Martes de la 30ª semana (Lc 13,18-21)
En aquel tiempo, decía Jesús: ¿a qué se parece el reino de Dios? ¿A qué lo compararé? Se parece a un grano de mostaza que un hombre toma y siembra en su huerto; crece, se hace un arbusto y los pájaros anidan en sus ramas. Y añadió: ¿a qué compararé el reino de Dios? Se parece a la levadura que una mujer toma y mete en tres medidas de harina, hasta que todo fermenta.
La obsesión de Jesús es el Reino, que es indefinible
Aunque los primeros seguidores de Jesús fueron judíos, la experiencia pascual convenció a los primeros cristianos de que no tenía sentido la imagen grandiosa del cedro del Líbano para designar el Reino de Dios.
En su lugar proponen una insignificante semilla que se convertirá en una hortaliza que no será plantada en lo más alto de un monte sino en la sencillez de un huerto.
La imagen de un reino esplendoroso esperado por el judaísmo oficial, deja paso a otro proceso nada espectacular que comenzará desde dentro de cada uno.
La imagen de la levadura no es menos significativa.

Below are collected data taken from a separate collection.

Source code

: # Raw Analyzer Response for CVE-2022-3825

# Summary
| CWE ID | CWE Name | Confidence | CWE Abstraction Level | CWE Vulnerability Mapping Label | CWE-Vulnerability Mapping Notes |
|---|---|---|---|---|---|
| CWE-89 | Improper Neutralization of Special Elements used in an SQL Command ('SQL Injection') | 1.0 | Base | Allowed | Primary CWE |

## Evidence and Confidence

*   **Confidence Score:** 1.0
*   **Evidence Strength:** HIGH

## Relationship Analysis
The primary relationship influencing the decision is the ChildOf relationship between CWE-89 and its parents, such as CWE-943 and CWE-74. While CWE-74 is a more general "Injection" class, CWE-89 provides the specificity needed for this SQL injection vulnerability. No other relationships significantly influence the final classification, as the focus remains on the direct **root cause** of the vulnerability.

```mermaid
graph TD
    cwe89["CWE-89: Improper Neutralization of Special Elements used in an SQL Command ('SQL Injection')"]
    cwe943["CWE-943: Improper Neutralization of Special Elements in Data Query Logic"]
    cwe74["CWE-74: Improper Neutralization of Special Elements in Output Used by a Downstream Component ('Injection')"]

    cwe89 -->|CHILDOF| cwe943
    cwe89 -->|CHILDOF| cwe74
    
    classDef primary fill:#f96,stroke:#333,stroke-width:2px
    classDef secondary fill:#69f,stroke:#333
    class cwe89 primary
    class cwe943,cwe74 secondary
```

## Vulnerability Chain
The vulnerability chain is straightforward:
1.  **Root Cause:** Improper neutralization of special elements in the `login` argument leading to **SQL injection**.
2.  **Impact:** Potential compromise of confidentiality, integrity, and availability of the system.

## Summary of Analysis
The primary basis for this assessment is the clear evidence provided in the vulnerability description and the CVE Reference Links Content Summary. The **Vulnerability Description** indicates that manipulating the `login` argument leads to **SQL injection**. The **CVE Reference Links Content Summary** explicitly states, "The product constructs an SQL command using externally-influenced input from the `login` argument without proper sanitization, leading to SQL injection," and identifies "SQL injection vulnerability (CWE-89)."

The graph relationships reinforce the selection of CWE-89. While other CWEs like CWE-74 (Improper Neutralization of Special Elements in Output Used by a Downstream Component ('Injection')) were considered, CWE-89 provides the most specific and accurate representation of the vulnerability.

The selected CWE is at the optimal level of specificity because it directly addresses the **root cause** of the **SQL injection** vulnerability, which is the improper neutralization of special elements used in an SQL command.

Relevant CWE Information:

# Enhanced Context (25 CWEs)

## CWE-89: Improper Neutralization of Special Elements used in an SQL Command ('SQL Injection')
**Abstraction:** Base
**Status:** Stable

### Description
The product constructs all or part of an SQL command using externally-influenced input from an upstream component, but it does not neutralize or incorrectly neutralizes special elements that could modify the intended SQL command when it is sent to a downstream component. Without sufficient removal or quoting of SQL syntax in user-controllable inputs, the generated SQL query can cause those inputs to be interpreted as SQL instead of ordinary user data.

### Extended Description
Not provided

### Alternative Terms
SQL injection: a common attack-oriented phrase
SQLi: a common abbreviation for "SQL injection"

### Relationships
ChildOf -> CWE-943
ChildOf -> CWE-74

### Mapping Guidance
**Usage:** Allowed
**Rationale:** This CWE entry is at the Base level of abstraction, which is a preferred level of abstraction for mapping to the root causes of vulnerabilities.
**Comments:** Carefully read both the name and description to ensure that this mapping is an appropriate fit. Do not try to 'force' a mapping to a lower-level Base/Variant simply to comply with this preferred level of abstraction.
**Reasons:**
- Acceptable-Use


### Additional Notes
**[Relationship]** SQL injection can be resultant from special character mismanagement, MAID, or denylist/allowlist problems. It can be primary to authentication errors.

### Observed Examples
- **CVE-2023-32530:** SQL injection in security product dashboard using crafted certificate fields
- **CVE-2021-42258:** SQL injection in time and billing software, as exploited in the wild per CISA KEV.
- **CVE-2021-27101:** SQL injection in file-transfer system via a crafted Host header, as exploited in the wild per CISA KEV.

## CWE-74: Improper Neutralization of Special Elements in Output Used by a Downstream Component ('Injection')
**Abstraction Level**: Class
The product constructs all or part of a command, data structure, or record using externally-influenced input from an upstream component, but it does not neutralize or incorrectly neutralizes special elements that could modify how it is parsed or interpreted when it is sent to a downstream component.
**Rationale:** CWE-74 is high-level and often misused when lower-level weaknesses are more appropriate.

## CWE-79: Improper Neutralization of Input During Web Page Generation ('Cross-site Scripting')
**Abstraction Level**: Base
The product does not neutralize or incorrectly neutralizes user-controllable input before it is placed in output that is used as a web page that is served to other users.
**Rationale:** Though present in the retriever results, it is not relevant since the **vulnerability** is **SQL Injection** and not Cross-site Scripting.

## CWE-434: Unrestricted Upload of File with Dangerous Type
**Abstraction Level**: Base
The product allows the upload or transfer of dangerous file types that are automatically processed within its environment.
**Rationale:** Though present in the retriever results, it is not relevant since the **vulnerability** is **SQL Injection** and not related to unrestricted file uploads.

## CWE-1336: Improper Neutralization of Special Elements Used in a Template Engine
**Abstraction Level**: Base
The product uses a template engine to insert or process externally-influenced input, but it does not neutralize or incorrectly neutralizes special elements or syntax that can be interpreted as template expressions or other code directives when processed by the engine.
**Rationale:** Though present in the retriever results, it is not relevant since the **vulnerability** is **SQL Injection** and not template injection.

El Reino no será nada distinto de las personas. Desde dentro, en constante ósmosis, trasformará la sociedad.
Estará tan mezclado con la realidad humana que no se podrá decir que está aquí o está allí. Será solo una manera distinta de ser hombre y manifestar humanidad.
No debemos confundir el Reino con ninguna realidad humana. Ni las instituciones ni las personas pueden identificarse con él, aunque lo trasforma todo.
Por eso no se puede hablar de él con lenguaje directo. Siempre nos veremos obligados a utilizar metáforas y comparaciones. Es una realidad para vivir, no para analizar.